The first was a compelling story about a group of genetic researchers at Washington University who discovered that one of their colleagues, Dr. Wartman, had been diagnosed with leukemia. They decided to utilize the University’s genome institute to search for a clue to stop the cancer. They sequenced the genes of Dr. Wartman and healthy cells for comparison coupled with an analysis of his RNA. They discovered that a normal gene was producing large amounts of a protein that was causing the cancer’s growth. Dr. Wartman was also lucky to learn that a new drug approved for advanced kidney cancer would stop the malfunctioning gene. He began taking the drug and now his cancer is in remission.
Dr. Wartman’s success story is by no means an indication that all cancers can be helped with genetic sequencing, in fact the next story in the three part series, was sadly an example where personalized treatment did not work. However, Dr. Wartman’s story does highlight the potential of personalized treatment and also perhaps a growing shift in the way new drugs are discovered. This novel approach to cancer affords the opportunity to examine each case of cancer at an individual level. What is making this cancer tick in this person? While there are many drugs that have been successful against a certain type of cancer for a large group of patients, there are always some patients that don’t respond to the treatment as expected. Could genetic sequencing be an opportunity to treat these individuals? Could this technology also be employed to help others with rare forms of cancer for which there is currently no other treatment options?

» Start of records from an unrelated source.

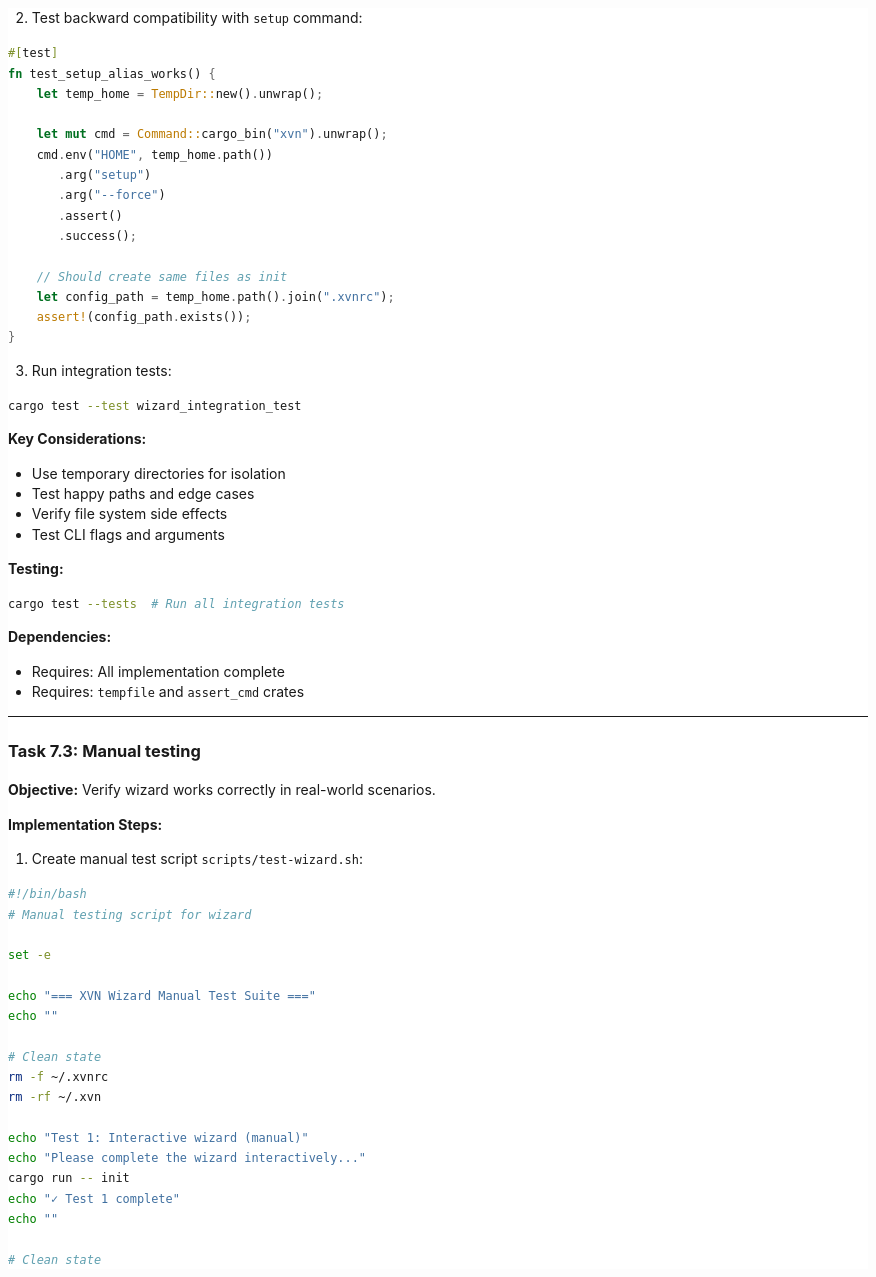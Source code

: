 2. Test backward compatibility with `setup` command:
```rust
#[test]
fn test_setup_alias_works() {
    let temp_home = TempDir::new().unwrap();

    let mut cmd = Command::cargo_bin("xvn").unwrap();
    cmd.env("HOME", temp_home.path())
       .arg("setup")
       .arg("--force")
       .assert()
       .success();

    // Should create same files as init
    let config_path = temp_home.path().join(".xvnrc");
    assert!(config_path.exists());
}
```

3. Run integration tests:
```bash
cargo test --test wizard_integration_test
```

**Key Considerations:**
- Use temporary directories for isolation
- Test happy paths and edge cases
- Verify file system side effects
- Test CLI flags and arguments

**Testing:**
```bash
cargo test --tests  # Run all integration tests
```

**Dependencies:**
- Requires: All implementation complete
- Requires: `tempfile` and `assert_cmd` crates

---

### Task 7.3: Manual testing

**Objective:** Verify wizard works correctly in real-world scenarios.

**Implementation Steps:**

1. Create manual test script `scripts/test-wizard.sh`:
```bash
#!/bin/bash
# Manual testing script for wizard

set -e

echo "=== XVN Wizard Manual Test Suite ==="
echo ""

# Clean state
rm -f ~/.xvnrc
rm -rf ~/.xvn

echo "Test 1: Interactive wizard (manual)"
echo "Please complete the wizard interactively..."
cargo run -- init
echo "✓ Test 1 complete"
echo ""

# Clean state
```

[0.8.0]: https://github.com/cameronolivier/xvn/compare/v0.7.0...v0.8.0
[0.7.0]: https://github.com/cameronolivier/xvn/compare/v0.6.1...v0.7.0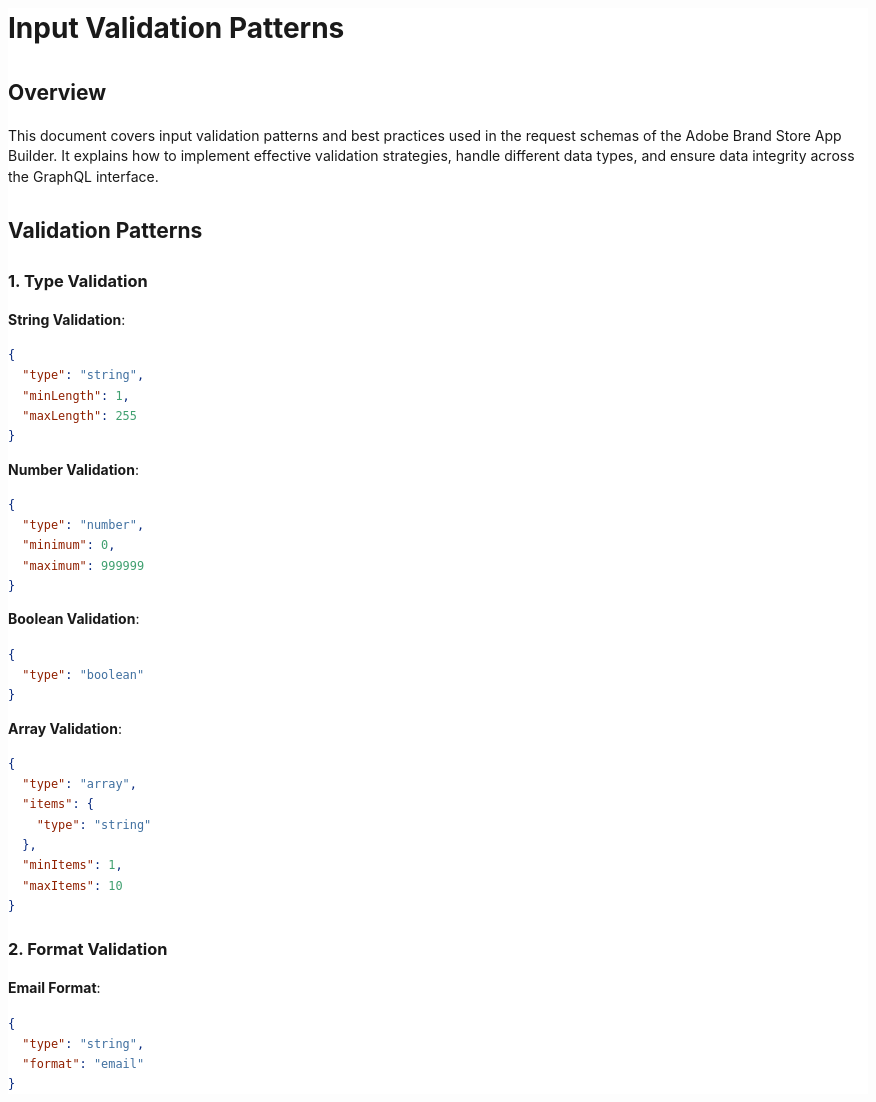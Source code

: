 # Input Validation Patterns

## Overview

This document covers input validation patterns and best practices used in the request schemas of the Adobe Brand Store App Builder. It explains how to implement effective validation strategies, handle different data types, and ensure data integrity across the GraphQL interface.

## Validation Patterns

### 1. **Type Validation**

**String Validation**:
```json
{
  "type": "string",
  "minLength": 1,
  "maxLength": 255
}
```

**Number Validation**:
```json
{
  "type": "number",
  "minimum": 0,
  "maximum": 999999
}
```

**Boolean Validation**:
```json
{
  "type": "boolean"
}
```

**Array Validation**:
```json
{
  "type": "array",
  "items": {
    "type": "string"
  },
  "minItems": 1,
  "maxItems": 10
}
```

### 2. **Format Validation**

**Email Format**:
```json
{
  "type": "string",
  "format": "email"
}
```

The answers to these questions are still up for debate. Also unclear is when this type of treatment could be available and whether insurance companies would pay for it. There is hope though, due to the drop in cost of genetic sequencing and the innovations that have led to smaller sequencing machines, moving this technology from the lab to a clinical setting is becoming a possibility. In a recent blog “Genetic Sequencing – 3 ways it will enable a new future for medicine,” we discussed the transition from the lab to the clinical setting for genetic sequencers. The move from lab to the clinic is only possible because companies like Illumina and Life Technologies have introduced genome sequencing machines that are smaller and easier to operate. These new machines are roughly the size of a desktop printer and are relatively affordable. Perhaps even more important is that these sequencers are now able to sequence a genome in a day. After the genome is sequenced, a team of researchers needs to look for the mutations and be able to identify any differences between diseased and healthy genomes.
As the New York Times article states “With a steep drop in the costs of sequencing and an explosion of research on genes, medical experts expect that genetic analyses of cancers will become routine. Just as pathologists do blood cultures to decide which antibiotics will stop a patient’s bacterial infection, so will genome sequencing determine which drugs might stop a cancer.” I certainly hope that this is true, but even if this is a long time in the future, researchers are empowered with more information then ever before. Hopefully this will inform new drug discoveries that will help many people survive cancer in the future.
As Dr. Timothy Ley, Associate Director of the Washington University’s Genome Institute stated “Until you know what is driving a patient’s cancer, you really don’t have any chance of getting it right.” He went on to say, “For the past 40 years, we have been sending generals into battle without a map of the battlefield. What we are doing now is building the map.”